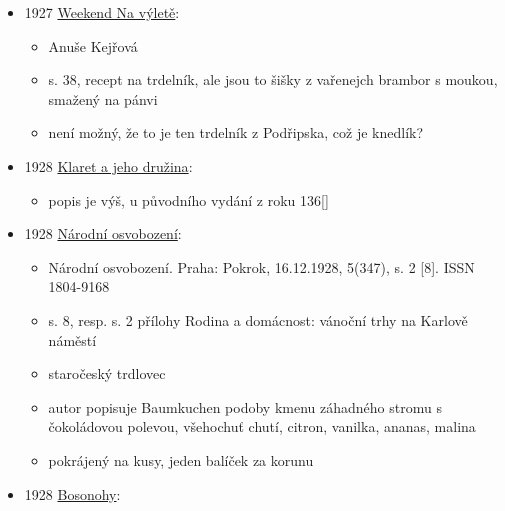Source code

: \begin{itemize}
\begin{itemize}
    \begin{itemize}
    \tightlist
    \item
      Fr. Kropf průvodce po kuhyni české v polovici 18. století
    \item
      koláče na rošti pécti
    \end{itemize}
  \end{itemize}
\item
  1927
  \href{https://ndk.cz/view/uuid:a6e51320-373c-11ee-973a-005056827e51?page=uuid\%3A7905381e-5d69-48f7-97ca-9e0d2c8b5023&fulltext=trdeln\%C3\%ADk}{Weekend
  Na výletě}:

  \begin{itemize}
  \tightlist
  \item
    Anuše Kejřová
  \item
    s. 38, recept na trdelník, ale jsou to šišky z vařenejch brambor s
    moukou, smažený na pánvi
  \item
    není možný, že to je ten trdelník z Podřipska, což je knedlík?
  \end{itemize}
\item
  1928
  \href{https://sources.cms.flu.cas.cz/src/index.php?s=v&bookid=833&page=3}{Klaret
  a jeho družina}:

  \begin{itemize}
  \tightlist
  \item
    popis je výš, u původního vydání z roku 136{[}{]}
  \end{itemize}
\item
  1928
  \href{https://ceskadigitalniknihovna.cz/view/uuid:f80a63e0-611a-11e1-acfb-0013d398622b?page=uuid\%3Ada4abcb0-9dd7-11e7-a093-005056825209&fulltext=trdlovec&source=nkp}{Národní
  osvobození}:

  \begin{itemize}
  \tightlist
  \item
    Národní osvobození. Praha: Pokrok, 16.12.1928, 5(347), s. 2 {[}8{]}.
    ISSN 1804-9168
  \item
    s. 8, resp. s. 2 přílohy Rodina a domácnost: vánoční trhy na Karlově
    náměstí
  \item
    staročeský trdlovec
  \item
    autor popisuje Baumkuchen podoby kmenu záhadného stromu s
    čokoládovou polevou, všehochuť chutí, citron, vanilka, ananas,
    malina
  \item
    pokrájený na kusy, jeden balíček za korunu
  \end{itemize}
\item
  1928
  \href{https://ceskadigitalniknihovna.cz/view/uuid:d9b0f410-125b-11ed-8635-005056827e52?page=uuid\%3A82be2751-0e47-4147-a2f9-395b5608b5ce&fulltext=trdeln\%C3\%ADk\%20OR\%20trdeln\%C3\%ADky\%20OR\%20trdeln\%C3\%ADk\%C5\%AF&source=mzk}{Bosonohy}:


\end{itemize}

● ● ● ●

Where does "trdelník" appear in the listing? Show every line that has it.

Written answer ▸
    s. 38, recept na trdelník, ale jsou to šišky z vařenejch brambor s
    není možný, že to je ten trdelník z Podřipska, což je knedlík?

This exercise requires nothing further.